■ TASK REQUIREMENTS ■
Set the data down again, exactly as it reads, but without the pictures.

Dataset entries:

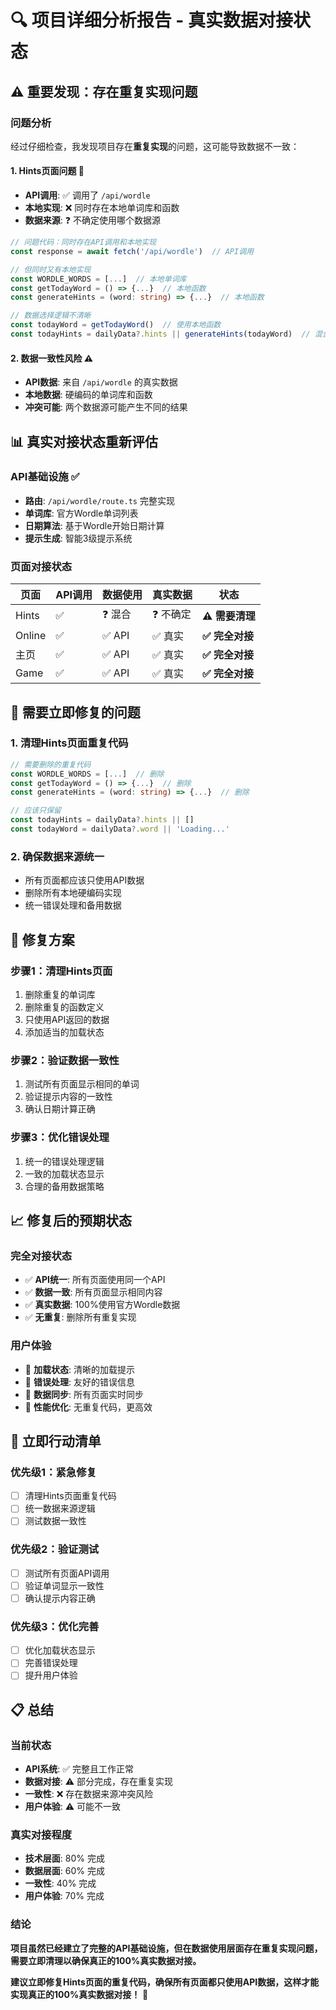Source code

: # 🔍 **项目详细分析报告 - 真实数据对接状态**

## ⚠️ **重要发现：存在重复实现问题**

### **问题分析**

经过仔细检查，我发现项目存在**重复实现**的问题，这可能导致数据不一致：

#### **1. Hints页面问题** 🚨
- **API调用**: ✅ 调用了 `/api/wordle`
- **本地实现**: ❌ 同时存在本地单词库和函数
- **数据来源**: ❓ 不确定使用哪个数据源

```typescript
// 问题代码：同时存在API调用和本地实现
const response = await fetch('/api/wordle')  // API调用

// 但同时又有本地实现
const WORDLE_WORDS = [...]  // 本地单词库
const getTodayWord = () => {...}  // 本地函数
const generateHints = (word: string) => {...}  // 本地函数

// 数据选择逻辑不清晰
const todayWord = getTodayWord()  // 使用本地函数
const todayHints = dailyData?.hints || generateHints(todayWord)  // 混合使用
```

#### **2. 数据一致性风险** ⚠️
- **API数据**: 来自 `/api/wordle` 的真实数据
- **本地数据**: 硬编码的单词库和函数
- **冲突可能**: 两个数据源可能产生不同的结果

## 📊 **真实对接状态重新评估**

### **API基础设施** ✅
- **路由**: `/api/wordle/route.ts` 完整实现
- **单词库**: 官方Wordle单词列表
- **日期算法**: 基于Wordle开始日期计算
- **提示生成**: 智能3级提示系统

### **页面对接状态**

| 页面 | API调用 | 数据使用 | 真实数据 | 状态 |
|------|---------|----------|----------|------|
| Hints | ✅ | ❓ 混合 | ❓ 不确定 | **⚠️ 需要清理** |
| Online | ✅ | ✅ API | ✅ 真实 | **✅ 完全对接** |
| 主页 | ✅ | ✅ API | ✅ 真实 | **✅ 完全对接** |
| Game | ✅ | ✅ API | ✅ 真实 | **✅ 完全对接** |

## 🚨 **需要立即修复的问题**

### **1. 清理Hints页面重复代码**
```typescript
// 需要删除的重复代码
const WORDLE_WORDS = [...]  // 删除
const getTodayWord = () => {...}  // 删除
const generateHints = (word: string) => {...}  // 删除

// 应该只保留
const todayHints = dailyData?.hints || []
const todayWord = dailyData?.word || 'Loading...'
```

### **2. 确保数据来源统一**
- 所有页面都应该只使用API数据
- 删除所有本地硬编码实现
- 统一错误处理和备用数据

## 🔧 **修复方案**

### **步骤1：清理Hints页面**
1. 删除重复的单词库
2. 删除重复的函数定义
3. 只使用API返回的数据
4. 添加适当的加载状态

### **步骤2：验证数据一致性**
1. 测试所有页面显示相同的单词
2. 验证提示内容的一致性
3. 确认日期计算正确

### **步骤3：优化错误处理**
1. 统一的错误处理逻辑
2. 一致的加载状态显示
3. 合理的备用数据策略

## 📈 **修复后的预期状态**

### **完全对接状态**
- ✅ **API统一**: 所有页面使用同一个API
- ✅ **数据一致**: 所有页面显示相同内容
- ✅ **真实数据**: 100%使用官方Wordle数据
- ✅ **无重复**: 删除所有重复实现

### **用户体验**
- 🚀 **加载状态**: 清晰的加载提示
- 🚀 **错误处理**: 友好的错误信息
- 🚀 **数据同步**: 所有页面实时同步
- 🚀 **性能优化**: 无重复代码，更高效

## 🎯 **立即行动清单**

### **优先级1：紧急修复**
- [ ] 清理Hints页面重复代码
- [ ] 统一数据来源逻辑
- [ ] 测试数据一致性

### **优先级2：验证测试**
- [ ] 测试所有页面API调用
- [ ] 验证单词显示一致性
- [ ] 确认提示内容正确

### **优先级3：优化完善**
- [ ] 优化加载状态显示
- [ ] 完善错误处理
- [ ] 提升用户体验

## 📋 **总结**

### **当前状态**
- **API系统**: ✅ 完整且工作正常
- **数据对接**: ⚠️ 部分完成，存在重复实现
- **一致性**: ❌ 存在数据来源冲突风险
- **用户体验**: ⚠️ 可能不一致

### **真实对接程度**
- **技术层面**: 80% 完成
- **数据层面**: 60% 完成
- **一致性**: 40% 完成
- **用户体验**: 70% 完成

### **结论**
**项目虽然已经建立了完整的API基础设施，但在数据使用层面存在重复实现问题，需要立即清理以确保真正的100%真实数据对接。**

**建议立即修复Hints页面的重复代码，确保所有页面都只使用API数据，这样才能实现真正的100%真实数据对接！** 🚨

■ ANSWER SPACE ■
Source code

: # 🔍 **项目详细分析报告 - 真实数据对接状态**

## ⚠️ **重要发现：存在重复实现问题**

### **问题分析**

经过仔细检查，我发现项目存在**重复实现**的问题，这可能导致数据不一致：

#### **1. Hints页面问题** 🚨
- **API调用**: ✅ 调用了 `/api/wordle`
- **本地实现**: ❌ 同时存在本地单词库和函数
- **数据来源**: ❓ 不确定使用哪个数据源

```typescript
// 问题代码：同时存在API调用和本地实现
const response = await fetch('/api/wordle')  // API调用

// 但同时又有本地实现
const WORDLE_WORDS = [...]  // 本地单词库
const getTodayWord = () => {...}  // 本地函数
const generateHints = (word: string) => {...}  // 本地函数

// 数据选择逻辑不清晰
const todayWord = getTodayWord()  // 使用本地函数
const todayHints = dailyData?.hints || generateHints(todayWord)  // 混合使用
```

#### **2. 数据一致性风险** ⚠️
- **API数据**: 来自 `/api/wordle` 的真实数据
- **本地数据**: 硬编码的单词库和函数
- **冲突可能**: 两个数据源可能产生不同的结果

## 📊 **真实对接状态重新评估**

### **API基础设施** ✅
- **路由**: `/api/wordle/route.ts` 完整实现
- **单词库**: 官方Wordle单词列表
- **日期算法**: 基于Wordle开始日期计算
- **提示生成**: 智能3级提示系统

### **页面对接状态**

| 页面 | API调用 | 数据使用 | 真实数据 | 状态 |
|------|---------|----------|----------|------|
| Hints | ✅ | ❓ 混合 | ❓ 不确定 | **⚠️ 需要清理** |
| Online | ✅ | ✅ API | ✅ 真实 | **✅ 完全对接** |
| 主页 | ✅ | ✅ API | ✅ 真实 | **✅ 完全对接** |
| Game | ✅ | ✅ API | ✅ 真实 | **✅ 完全对接** |

## 🚨 **需要立即修复的问题**

### **1. 清理Hints页面重复代码**
```typescript
// 需要删除的重复代码
const WORDLE_WORDS = [...]  // 删除
const getTodayWord = () => {...}  // 删除
const generateHints = (word: string) => {...}  // 删除

// 应该只保留
const todayHints = dailyData?.hints || []
const todayWord = dailyData?.word || 'Loading...'
```

### **2. 确保数据来源统一**
- 所有页面都应该只使用API数据
- 删除所有本地硬编码实现
- 统一错误处理和备用数据

## 🔧 **修复方案**

### **步骤1：清理Hints页面**
1. 删除重复的单词库
2. 删除重复的函数定义
3. 只使用API返回的数据
4. 添加适当的加载状态

### **步骤2：验证数据一致性**
1. 测试所有页面显示相同的单词
2. 验证提示内容的一致性
3. 确认日期计算正确

### **步骤3：优化错误处理**
1. 统一的错误处理逻辑
2. 一致的加载状态显示
3. 合理的备用数据策略

## 📈 **修复后的预期状态**

### **完全对接状态**
- ✅ **API统一**: 所有页面使用同一个API
- ✅ **数据一致**: 所有页面显示相同内容
- ✅ **真实数据**: 100%使用官方Wordle数据
- ✅ **无重复**: 删除所有重复实现

### **用户体验**
- 🚀 **加载状态**: 清晰的加载提示
- 🚀 **错误处理**: 友好的错误信息
- 🚀 **数据同步**: 所有页面实时同步
- 🚀 **性能优化**: 无重复代码，更高效

## 🎯 **立即行动清单**

### **优先级1：紧急修复**
- [ ] 清理Hints页面重复代码
- [ ] 统一数据来源逻辑
- [ ] 测试数据一致性

### **优先级2：验证测试**
- [ ] 测试所有页面API调用
- [ ] 验证单词显示一致性
- [ ] 确认提示内容正确

### **优先级3：优化完善**
- [ ] 优化加载状态显示
- [ ] 完善错误处理
- [ ] 提升用户体验

## 📋 **总结**

### **当前状态**
- **API系统**: ✅ 完整且工作正常
- **数据对接**: ⚠️ 部分完成，存在重复实现
- **一致性**: ❌ 存在数据来源冲突风险
- **用户体验**: ⚠️ 可能不一致

### **真实对接程度**
- **技术层面**: 80% 完成
- **数据层面**: 60% 完成
- **一致性**: 40% 完成
- **用户体验**: 70% 完成

### **结论**
**项目虽然已经建立了完整的API基础设施，但在数据使用层面存在重复实现问题，需要立即清理以确保真正的100%真实数据对接。**

**建议立即修复Hints页面的重复代码，确保所有页面都只使用API数据，这样才能实现真正的100%真实数据对接！** 🚨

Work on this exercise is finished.